___ Given information ___

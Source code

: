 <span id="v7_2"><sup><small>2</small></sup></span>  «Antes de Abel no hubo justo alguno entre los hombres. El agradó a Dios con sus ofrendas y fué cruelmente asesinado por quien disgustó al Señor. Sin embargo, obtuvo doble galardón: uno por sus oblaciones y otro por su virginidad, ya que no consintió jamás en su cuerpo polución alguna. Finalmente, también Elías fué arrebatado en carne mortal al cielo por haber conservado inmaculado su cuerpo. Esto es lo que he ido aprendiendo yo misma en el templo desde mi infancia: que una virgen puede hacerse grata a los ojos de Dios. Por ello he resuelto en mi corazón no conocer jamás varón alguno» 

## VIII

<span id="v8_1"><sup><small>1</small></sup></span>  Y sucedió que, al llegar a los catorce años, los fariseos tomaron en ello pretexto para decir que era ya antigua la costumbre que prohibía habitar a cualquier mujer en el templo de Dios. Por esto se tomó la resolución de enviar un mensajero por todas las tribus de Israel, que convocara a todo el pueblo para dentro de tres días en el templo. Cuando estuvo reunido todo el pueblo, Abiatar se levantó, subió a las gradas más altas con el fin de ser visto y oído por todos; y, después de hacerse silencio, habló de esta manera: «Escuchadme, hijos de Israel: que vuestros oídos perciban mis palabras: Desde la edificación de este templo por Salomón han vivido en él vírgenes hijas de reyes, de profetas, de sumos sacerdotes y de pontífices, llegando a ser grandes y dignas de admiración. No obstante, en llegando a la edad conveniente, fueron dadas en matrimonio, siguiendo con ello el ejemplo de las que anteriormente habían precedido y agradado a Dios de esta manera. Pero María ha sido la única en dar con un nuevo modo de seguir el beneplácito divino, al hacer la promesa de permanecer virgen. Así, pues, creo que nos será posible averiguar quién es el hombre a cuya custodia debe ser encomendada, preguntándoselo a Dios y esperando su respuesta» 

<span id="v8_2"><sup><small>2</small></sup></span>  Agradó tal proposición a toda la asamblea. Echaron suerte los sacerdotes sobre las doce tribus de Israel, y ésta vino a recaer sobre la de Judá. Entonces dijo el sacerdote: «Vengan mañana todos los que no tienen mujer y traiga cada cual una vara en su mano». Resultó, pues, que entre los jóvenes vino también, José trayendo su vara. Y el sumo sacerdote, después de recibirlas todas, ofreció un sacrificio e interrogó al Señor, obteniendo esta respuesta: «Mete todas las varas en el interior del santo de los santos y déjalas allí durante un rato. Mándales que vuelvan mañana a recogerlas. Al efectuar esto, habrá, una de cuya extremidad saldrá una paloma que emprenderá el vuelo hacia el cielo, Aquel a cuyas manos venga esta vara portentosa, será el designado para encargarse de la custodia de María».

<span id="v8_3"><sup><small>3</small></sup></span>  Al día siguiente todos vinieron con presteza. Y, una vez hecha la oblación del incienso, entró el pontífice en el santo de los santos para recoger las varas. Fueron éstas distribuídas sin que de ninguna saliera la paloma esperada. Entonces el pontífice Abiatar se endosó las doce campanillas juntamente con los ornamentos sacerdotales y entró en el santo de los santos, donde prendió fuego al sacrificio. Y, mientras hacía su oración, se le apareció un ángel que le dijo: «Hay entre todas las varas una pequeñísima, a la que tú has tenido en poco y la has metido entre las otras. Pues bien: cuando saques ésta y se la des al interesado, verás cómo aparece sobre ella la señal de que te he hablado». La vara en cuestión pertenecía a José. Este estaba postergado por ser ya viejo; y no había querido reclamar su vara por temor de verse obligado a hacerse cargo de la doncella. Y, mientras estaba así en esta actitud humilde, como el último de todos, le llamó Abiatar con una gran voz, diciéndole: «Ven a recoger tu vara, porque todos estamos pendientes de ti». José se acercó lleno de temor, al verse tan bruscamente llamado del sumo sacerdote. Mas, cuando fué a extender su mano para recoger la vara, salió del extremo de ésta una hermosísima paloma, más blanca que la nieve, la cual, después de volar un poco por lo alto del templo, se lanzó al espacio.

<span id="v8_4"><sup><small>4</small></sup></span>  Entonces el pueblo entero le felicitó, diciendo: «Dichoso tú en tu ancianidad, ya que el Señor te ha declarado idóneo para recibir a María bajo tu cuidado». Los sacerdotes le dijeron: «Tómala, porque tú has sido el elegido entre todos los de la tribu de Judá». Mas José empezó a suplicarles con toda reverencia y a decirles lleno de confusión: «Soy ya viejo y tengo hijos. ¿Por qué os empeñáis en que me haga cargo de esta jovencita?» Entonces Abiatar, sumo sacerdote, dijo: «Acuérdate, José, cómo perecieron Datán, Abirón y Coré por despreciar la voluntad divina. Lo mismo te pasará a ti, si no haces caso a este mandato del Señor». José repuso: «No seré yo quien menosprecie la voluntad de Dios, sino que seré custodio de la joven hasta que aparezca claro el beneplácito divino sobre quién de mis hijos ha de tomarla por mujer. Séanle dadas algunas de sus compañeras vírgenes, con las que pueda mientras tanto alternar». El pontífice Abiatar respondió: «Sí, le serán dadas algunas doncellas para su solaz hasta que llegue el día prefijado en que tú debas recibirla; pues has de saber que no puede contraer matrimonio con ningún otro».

___
___ Given information ___

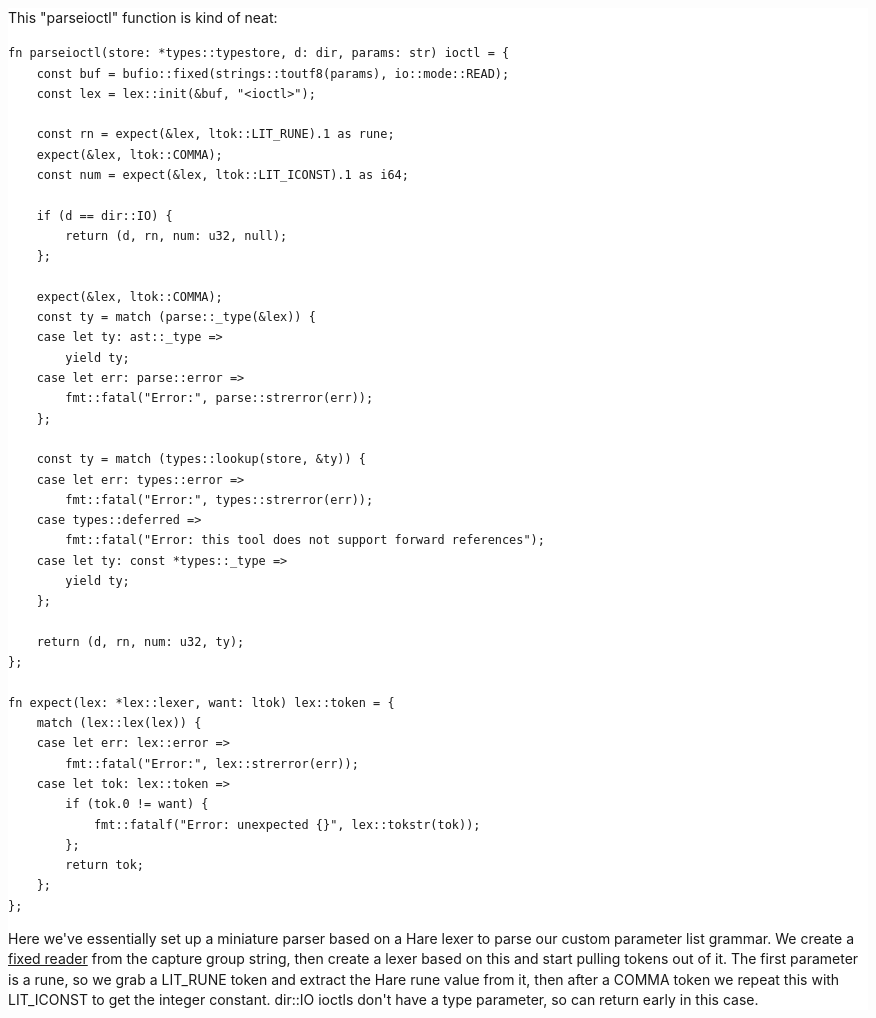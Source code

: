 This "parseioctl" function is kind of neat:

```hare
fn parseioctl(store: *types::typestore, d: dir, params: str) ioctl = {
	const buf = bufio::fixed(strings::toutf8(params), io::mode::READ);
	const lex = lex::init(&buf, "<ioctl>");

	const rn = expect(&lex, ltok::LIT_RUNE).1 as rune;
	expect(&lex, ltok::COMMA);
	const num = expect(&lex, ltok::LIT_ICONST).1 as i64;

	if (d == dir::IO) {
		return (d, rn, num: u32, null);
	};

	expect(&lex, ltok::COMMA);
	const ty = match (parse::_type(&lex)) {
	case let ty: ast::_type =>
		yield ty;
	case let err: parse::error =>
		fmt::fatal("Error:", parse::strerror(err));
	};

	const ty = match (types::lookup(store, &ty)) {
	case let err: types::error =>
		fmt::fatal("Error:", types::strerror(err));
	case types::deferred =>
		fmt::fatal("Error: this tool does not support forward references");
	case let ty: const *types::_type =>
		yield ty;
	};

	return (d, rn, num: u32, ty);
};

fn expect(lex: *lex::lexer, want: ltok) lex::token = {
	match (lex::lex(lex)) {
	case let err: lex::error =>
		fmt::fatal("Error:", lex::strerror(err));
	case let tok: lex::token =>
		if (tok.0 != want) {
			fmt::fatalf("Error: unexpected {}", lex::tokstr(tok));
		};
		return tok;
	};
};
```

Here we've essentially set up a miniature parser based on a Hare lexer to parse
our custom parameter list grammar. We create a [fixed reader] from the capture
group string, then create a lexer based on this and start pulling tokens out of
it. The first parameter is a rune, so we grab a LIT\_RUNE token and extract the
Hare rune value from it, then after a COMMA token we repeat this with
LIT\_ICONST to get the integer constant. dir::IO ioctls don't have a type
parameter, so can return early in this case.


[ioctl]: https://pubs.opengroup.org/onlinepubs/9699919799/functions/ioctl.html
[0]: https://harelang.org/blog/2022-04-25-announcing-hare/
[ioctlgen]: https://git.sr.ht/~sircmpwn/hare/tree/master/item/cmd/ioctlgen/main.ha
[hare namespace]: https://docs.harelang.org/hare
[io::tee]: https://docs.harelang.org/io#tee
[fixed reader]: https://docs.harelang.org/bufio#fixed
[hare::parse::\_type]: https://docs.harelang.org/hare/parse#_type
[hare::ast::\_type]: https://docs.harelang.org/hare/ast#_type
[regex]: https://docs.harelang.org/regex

___

:: What is needed ::
When you find a line in the records that contains the word "virgen", copy it.

:: Response area ::
: <span id="v7_2"><sup><small>2</small></sup></span>  «Antes de Abel no hubo justo alguno entre los hombres. El agradó a Dios con sus ofrendas y fué cruelmente asesinado por quien disgustó al Señor. Sin embargo, obtuvo doble galardón: uno por sus oblaciones y otro por su virginidad, ya que no consintió jamás en su cuerpo polución alguna. Finalmente, también Elías fué arrebatado en carne mortal al cielo por haber conservado inmaculado su cuerpo. Esto es lo que he ido aprendiendo yo misma en el templo desde mi infancia: que una virgen puede hacerse grata a los ojos de Dios. Por ello he resuelto en mi corazón no conocer jamás varón alguno» 
<span id="v8_1"><sup><small>1</small></sup></span>  Y sucedió que, al llegar a los catorce años, los fariseos tomaron en ello pretexto para decir que era ya antigua la costumbre que prohibía habitar a cualquier mujer en el templo de Dios. Por esto se tomó la resolución de enviar un mensajero por todas las tribus de Israel, que convocara a todo el pueblo para dentro de tres días en el templo. Cuando estuvo reunido todo el pueblo, Abiatar se levantó, subió a las gradas más altas con el fin de ser visto y oído por todos; y, después de hacerse silencio, habló de esta manera: «Escuchadme, hijos de Israel: que vuestros oídos perciban mis palabras: Desde la edificación de este templo por Salomón han vivido en él vírgenes hijas de reyes, de profetas, de sumos sacerdotes y de pontífices, llegando a ser grandes y dignas de admiración. No obstante, en llegando a la edad conveniente, fueron dadas en matrimonio, siguiendo con ello el ejemplo de las que anteriormente habían precedido y agradado a Dios de esta manera. Pero María ha sido la única en dar con un nuevo modo de seguir el beneplácito divino, al hacer la promesa de permanecer virgen. Así, pues, creo que nos será posible averiguar quién es el hombre a cuya custodia debe ser encomendada, preguntándoselo a Dios y esperando su respuesta» 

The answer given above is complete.